Dans un contexte de forte concentration des médias, la ministre de la Culture et de la Communication, Fleur Pellerin, a fait savoir le 14 octobre qu’elle réfléchissait à renforcer les pouvoirs du CSA pour garantir l’indépendance des médias. En cause, des rachats successifs de médias par des groupes industriels français, dont l’intervention dans les rédactions pourrait servir les intérêts de leur groupe. Le cas le plus récent a été l’intervention de Vincent Bolloré, nouveau patron de Canal+, dans la diffusion d’un documentaire critique sur le Crédit Mutuel, partenaire financier du groupe Bolloré.
Un contexte de concentration excessive des médias
Nous l’avons vu précédemment dans l’article Les médias français à la croisée des chemins, tous les grands médias de la presse, de la radio et de l’audiovisuel en France appartiennent à des grandes fortunes, qui par ailleurs possèdent des intérêts économiques à travers leurs groupes industriels . LVMH possède Les Échos et Radio Classique et compte racheter Le Parisien ; le groupe Bouygues possède TF1 ; Dassault Système, Le Figaro ; Pierre Drahi, patron de SFR-Numéricable a racheté L’Express et bientôt BFMTV ; Xavier Niel, patron de Free, a participé au rachat de Le Monde et du Nouvel Observateur et compte acquérir un grand média (peut être le groupe NRJ) d’ici la fin de l’année ; Europe 1 et le Journal du Dimanche appartiennent au groupe Lagardère et Le Point appartient à l’homme d’affaires François Pinault, etc.
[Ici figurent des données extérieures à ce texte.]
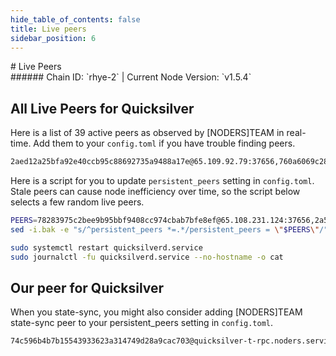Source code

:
 ```yaml
---
hide_table_of_contents: false
title: Live peers
sidebar_position: 6
---
```


<div class="h1-with-icon icon-quicksilver">
# Live Peers
</div>
###### Chain ID: `rhye-2` | Current Node Version: `v1.5.4`

## All Live Peers for Quicksilver
Here is a list of 39 active peers as observed by [NODERS]TEAM in real-time. Add them to your `config.toml` if you have trouble finding peers.

```bash
2aed12a25bfa92e40ccb95c88692735a9488a17e@65.109.92.79:37656,760a6069c28f0b54548a656518471ca2b60481c6@135.181.133.249:16656,8dcd0e09cabdb4fb57bac48636ddb8df25672cb1@65.109.39.223:26686,5a3c424c19d9ab694190a7805a2b1a146460d752@65.108.2.27:26656,41eed5cd425a67fff4ce81084e217e470fd76344@85.10.197.17:33656,16949909d970a8a5c0ac4239104262a1b885730c@116.202.217.20:60956,3519e61e653db97f5d1c7f1bec9b0072bca4d5fe@144.76.45.59:16656,f7ef0268d8348c7f4413d476ecdc2dcfb48c3b53@142.132.202.92:32356,ee6bae1a6d4a1e07f1e4bc7963cabedc6b73426e@94.130.137.119:26656,4657f913d7415096850731450198c2b044a26866@5.22.223.252:26656,17574de80eeda21ae1ed94e162ad55b58914c6fa@135.181.210.171:20026,78283975c2bee9b95bbf9408cc974cbab7bfe8ef@65.108.231.124:37656,1bea687fdcde91698f654977540fb8814bcf05c6@212.23.222.220:26456,1d5a1818a6c4158daeae8bb1374511e79c6d3b5c@65.21.200.161:11656,14f759decfc140208c6f438d20eb756519688fea@65.21.136.219:21026,7fe3007cba4de49584cbdad9489ffecfc9651c57@65.108.79.246:26673,532625a997a6f891405202968607f72afe004f15@202.61.225.157:26666,d5519e378247dfb61dfe90652d1fe3e2b3005a5b@65.109.68.190:11156,018afd4c3a45522ccf3727898442d377805b8d2c@65.108.230.113:20026,2a577a2f1a3c9e6fdcf19659af4ecc48f4525274@135.181.215.115:26776,bd4957d43b74ae9f6dd55e219cb4db21edacd86d@65.108.192.123:21656,0265044736c3b59fb4982f3650cadebe457df561@167.86.99.7:16656,e7e70d20593e09c6dfbf479b7e654966607553b8@176.9.245.157:26656,f3dac81d784c4bed8a3e3fab6a1fd60797433276@95.216.102.121:61156,f23a0ba36c6126779999b6c2f935349c6a8827da@65.21.112.220:2050,f5dad1992343dcfa00971e5ae886d0c8e1272d3f@51.89.14.181:26656,5fc67b60aff6ce69e7b183cb35d045add8f3cf8e@65.109.65.248:50656,8719ab65bb0fff4196b4561ee6cd0435461eabfa@49.12.84.248:20656,b1400b9b4e0b25a691f70f2843d2c6c8f6d275c8@123.21.222.101:11056,7f0596f0bcf4fa3b5dc7eae3c3233c62a13c438e@135.125.5.29:48656,80a09a8ae70e893789110c7945cb8f324002bfed@88.98.195.228:16656,5c2a752c9b1952dbed075c56c600c3a79b58c395@195.3.220.54:27026,34e9630e71da146c12160e6f8e5cdfe7bcdfa507@144.76.202.120:61056,fd97edb925b849af2a8f34506e61d84683eed59c@65.108.206.118:61056,cbf6e3e751d08af259b3181ecc142f57a7166662@65.109.93.152:37656,e6bf55bc9f08958b7518bea455423375db78d1ef@65.108.13.176:26656,d3d6f6baab1ffbeb380c9150b64a72ce7c60427d@65.108.226.26:30656,ab93bec8994135b468bd7f208132a7702b311729@219.100.163.45:57656,9168ebd70889bfb0176ac07624b9110fce8582cc@95.214.52.138:26676
```

Here is a script for you to update `persistent_peers` setting in `config.toml`. Stale peers can cause node inefficiency over time, so the script below selects a few random live peers.

```bash
PEERS=78283975c2bee9b95bbf9408cc974cbab7bfe8ef@65.108.231.124:37656,2a577a2f1a3c9e6fdcf19659af4ecc48f4525274@135.181.215.115:26776,fd97edb925b849af2a8f34506e61d84683eed59c@65.108.206.118:61056,17574de80eeda21ae1ed94e162ad55b58914c6fa@135.181.210.171:20026,5fc67b60aff6ce69e7b183cb35d045add8f3cf8e@65.109.65.248:50656
sed -i.bak -e "s/^persistent_peers *=.*/persistent_peers = \"$PEERS\"/" ~/.quicksilverd/config/config.toml

sudo systemctl restart quicksilverd.service
sudo journalctl -fu quicksilverd.service --no-hostname -o cat
```

## Our peer for Quicksilver
When you state-sync, you might also consider adding [NODERS]TEAM state-sync peer to your persistent_peers setting in `config.toml`.

```bash
74c596b4b7b15543933623a314749d28a9cac703@quicksilver-t-rpc.noders.services:13656
```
« Aujourd’hui, on voit bien que des intérêts privés peuvent mettre en péril l’indépendance des rédactions. Or le CSA n’a pas les moyens d’agir » – Fleur Pellerin, ministre de la Culture et de la Communication
Tout ceci ne pose aucun problème, car il faut de l’argent pour faire les médias. Mais si l’indépendance des médias est menacée par les intérêts économiques des groupes financiers acquéreurs, le pays peut perdre là ce qui fait le socle de sa démocratie : la liberté de la presse, l’indépendance et le pluralisme des médias. C’est le cas par exemple du groupe LVMH quant il s’agit de la Chine, du groupe Dassault ou de Bouygues quand cela concerne les intérêts de leurs industries, ou encore le groupe Bolloré quand il s’agit d’une enquête de Canal+ sur un système d’évasion fiscale et de blanchiment d’argent d’un partenaire financier du groupe.
La réponse de la ministre de la Culture et de la Communication a été pour cela assez directe.
Renforcer le pouvoir du Conseil supérieur de l’audiovisuel
Dans ce contexte, le 14 octobre Fleur Pellerin a annoncé vouloir légiférer pour donner au Conseil supérieur de l’audiovisuel (CSA) le pouvoir d »assurer l’indépendance des médias. Selon la ministre, « aujourd’hui, on voit bien que des intérêts privés peuvent mettre en péril l’indépendance des rédactions. Or le CSA n’a pas les moyens d’agir ».
C’est pourquoi le gouvernement veut rendre obligatoire des « clauses déontologiques » dans les rédactions des médias français.
Trois mesures sont dans les tiroirs de la ministre : d’abord l’obligation de signer une charte de respect de l’indépendance éditoriale et de la pluralité des opinions dans les conventions entre les chaînes de télévision et le CSA ; ensuite, réformer les comités d’éthique des médias, jugés aujourd’hui inopérants – car sous la coupelle de l’actionnaire ; et enfin, créer un statut de lanceur d’alertes pour protéger les salariés qui dénonceraient des cas de censure.
Trois mesures qui devraient voir le jour en début d’année 2016. Reste bien sûr à savoir si la puissance des lobbys industriels saura comprendre la nécessité de l’indépendance des médias.